William Leete was a New Englander who graduated from Yale Divinity School. He went to China as a Christian missionary and lived there from 1913 until his death in 1952. During that time, he often carried a box camera and took thousands of pictures. He was most interested in the common people he encountered on the streets and in the villages. He photographed them while they were engaged in their daily routines and activities. The photos capture the sense of energy and the atmosphere of a time and place that no longer exist. His grandson William Morse now operates Wm. Morse Editions, a fine art printmaking studio in Boston. Mr. Morse is conserving and restoring the thousands of photographs taken by his grandfather. He has generously agreed to allow a number of these photos to be published in this book. These treasures, which show us the lives of China’s common people during the period covered in this text, have never before been published. The photos, appropriately credited, appear throughout the book.

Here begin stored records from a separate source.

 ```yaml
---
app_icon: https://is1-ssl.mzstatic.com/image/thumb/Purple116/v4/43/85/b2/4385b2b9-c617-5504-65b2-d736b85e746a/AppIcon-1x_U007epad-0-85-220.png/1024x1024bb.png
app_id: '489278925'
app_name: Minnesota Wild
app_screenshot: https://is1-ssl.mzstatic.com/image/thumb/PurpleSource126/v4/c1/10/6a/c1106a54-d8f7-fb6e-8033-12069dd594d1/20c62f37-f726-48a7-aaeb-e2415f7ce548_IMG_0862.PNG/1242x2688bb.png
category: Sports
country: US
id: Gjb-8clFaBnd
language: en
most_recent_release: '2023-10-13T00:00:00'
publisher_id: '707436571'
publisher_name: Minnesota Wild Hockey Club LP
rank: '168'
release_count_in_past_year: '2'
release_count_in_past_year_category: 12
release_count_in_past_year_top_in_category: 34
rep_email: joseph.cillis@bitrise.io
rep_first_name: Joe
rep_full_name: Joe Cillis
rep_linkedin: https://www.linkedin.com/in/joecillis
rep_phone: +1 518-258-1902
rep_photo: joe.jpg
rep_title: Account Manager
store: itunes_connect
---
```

Additional thanks are given to the David. M. Rubenstein Book & Manuscript Library, part of the Duke University Libraries. They have allowed me to use many photographs from the Sidney D. Gamble Collection. Sidney Gamble visited China several times between 1908 and 1932. On the first visit he went with his parents and had not yet graduated from Princeton University. In subsequent visits he was doing Christian social work for the YMCA and also conducting social surveys. Although he enjoyed great wealth because his father was part of the Procter & Gamble conglomerate of cleaning agents and cooking oils, Sidney was interested in the lives of the typical people he encountered daily in the streets. He took many photographs of these ordinary people and the scenes he observed.

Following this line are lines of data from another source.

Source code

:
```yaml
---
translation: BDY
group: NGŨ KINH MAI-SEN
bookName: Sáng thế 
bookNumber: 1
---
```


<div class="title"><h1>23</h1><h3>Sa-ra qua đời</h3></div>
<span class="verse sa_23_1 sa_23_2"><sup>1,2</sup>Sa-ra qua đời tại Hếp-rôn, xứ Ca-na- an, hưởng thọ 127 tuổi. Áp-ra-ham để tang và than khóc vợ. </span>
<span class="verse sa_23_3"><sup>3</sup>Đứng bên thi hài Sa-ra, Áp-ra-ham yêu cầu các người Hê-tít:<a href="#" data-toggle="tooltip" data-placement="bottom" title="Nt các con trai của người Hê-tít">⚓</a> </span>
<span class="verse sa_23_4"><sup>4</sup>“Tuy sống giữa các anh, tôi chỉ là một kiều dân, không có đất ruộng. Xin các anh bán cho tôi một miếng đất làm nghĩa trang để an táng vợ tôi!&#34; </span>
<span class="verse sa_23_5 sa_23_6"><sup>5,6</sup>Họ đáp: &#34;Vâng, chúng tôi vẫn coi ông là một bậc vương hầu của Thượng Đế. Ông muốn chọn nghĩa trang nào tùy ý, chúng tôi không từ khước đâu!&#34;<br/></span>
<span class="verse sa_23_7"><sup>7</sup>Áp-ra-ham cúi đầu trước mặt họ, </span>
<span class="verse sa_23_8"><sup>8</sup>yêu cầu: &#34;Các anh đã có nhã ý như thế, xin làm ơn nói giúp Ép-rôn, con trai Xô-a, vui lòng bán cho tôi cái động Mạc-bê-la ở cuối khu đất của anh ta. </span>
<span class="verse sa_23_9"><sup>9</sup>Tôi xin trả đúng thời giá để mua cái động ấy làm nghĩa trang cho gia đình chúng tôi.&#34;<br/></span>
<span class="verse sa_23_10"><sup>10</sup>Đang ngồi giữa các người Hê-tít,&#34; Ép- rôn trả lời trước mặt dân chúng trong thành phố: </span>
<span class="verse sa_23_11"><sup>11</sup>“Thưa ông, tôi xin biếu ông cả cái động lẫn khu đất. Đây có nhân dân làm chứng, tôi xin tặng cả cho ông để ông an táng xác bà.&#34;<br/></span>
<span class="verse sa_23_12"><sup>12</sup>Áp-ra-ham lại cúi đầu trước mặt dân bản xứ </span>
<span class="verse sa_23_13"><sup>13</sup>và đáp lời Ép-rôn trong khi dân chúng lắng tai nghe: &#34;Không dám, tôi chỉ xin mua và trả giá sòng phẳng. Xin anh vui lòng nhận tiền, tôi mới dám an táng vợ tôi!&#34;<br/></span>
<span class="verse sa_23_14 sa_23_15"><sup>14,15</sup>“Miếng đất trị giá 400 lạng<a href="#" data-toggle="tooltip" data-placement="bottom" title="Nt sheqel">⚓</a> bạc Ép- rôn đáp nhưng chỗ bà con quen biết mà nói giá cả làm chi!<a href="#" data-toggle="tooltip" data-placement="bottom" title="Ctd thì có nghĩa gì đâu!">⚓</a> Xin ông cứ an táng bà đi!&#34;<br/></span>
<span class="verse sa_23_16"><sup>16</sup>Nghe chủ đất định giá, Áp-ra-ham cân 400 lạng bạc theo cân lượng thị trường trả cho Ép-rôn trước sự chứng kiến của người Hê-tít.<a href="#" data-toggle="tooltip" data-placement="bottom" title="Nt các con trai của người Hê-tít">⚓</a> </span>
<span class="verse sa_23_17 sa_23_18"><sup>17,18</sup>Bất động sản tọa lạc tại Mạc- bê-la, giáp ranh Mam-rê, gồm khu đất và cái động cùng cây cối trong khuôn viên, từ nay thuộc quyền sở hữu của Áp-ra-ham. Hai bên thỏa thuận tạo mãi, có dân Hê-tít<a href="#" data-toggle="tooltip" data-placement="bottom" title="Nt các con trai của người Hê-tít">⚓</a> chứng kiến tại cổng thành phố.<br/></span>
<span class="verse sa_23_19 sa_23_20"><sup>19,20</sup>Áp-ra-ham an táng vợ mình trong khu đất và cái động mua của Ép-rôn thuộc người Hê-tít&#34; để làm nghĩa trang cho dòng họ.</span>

I am grateful for a Grant from the Rosenberg Institute for East Asian Studies at my school, Suffolk University in Boston, to help with the completion of the manuscript. The Grant was arranged by Maria Toyoda, Dean of the College of Arts and Sciences at Suffolk.
My thanks go also to the editors at Brill, who have helped with the publication of this book. In the Boston office, the Senior Acquisitions Editor for Asian Studies, Qin Jiang Higley, was always pleasant to work with. The Assistant Editor for Asian Studies, Victoria Menson, took the manuscript and made it into a book. I am also grateful to the three anonymous reviewers whose comments provided good advice and helpful observations.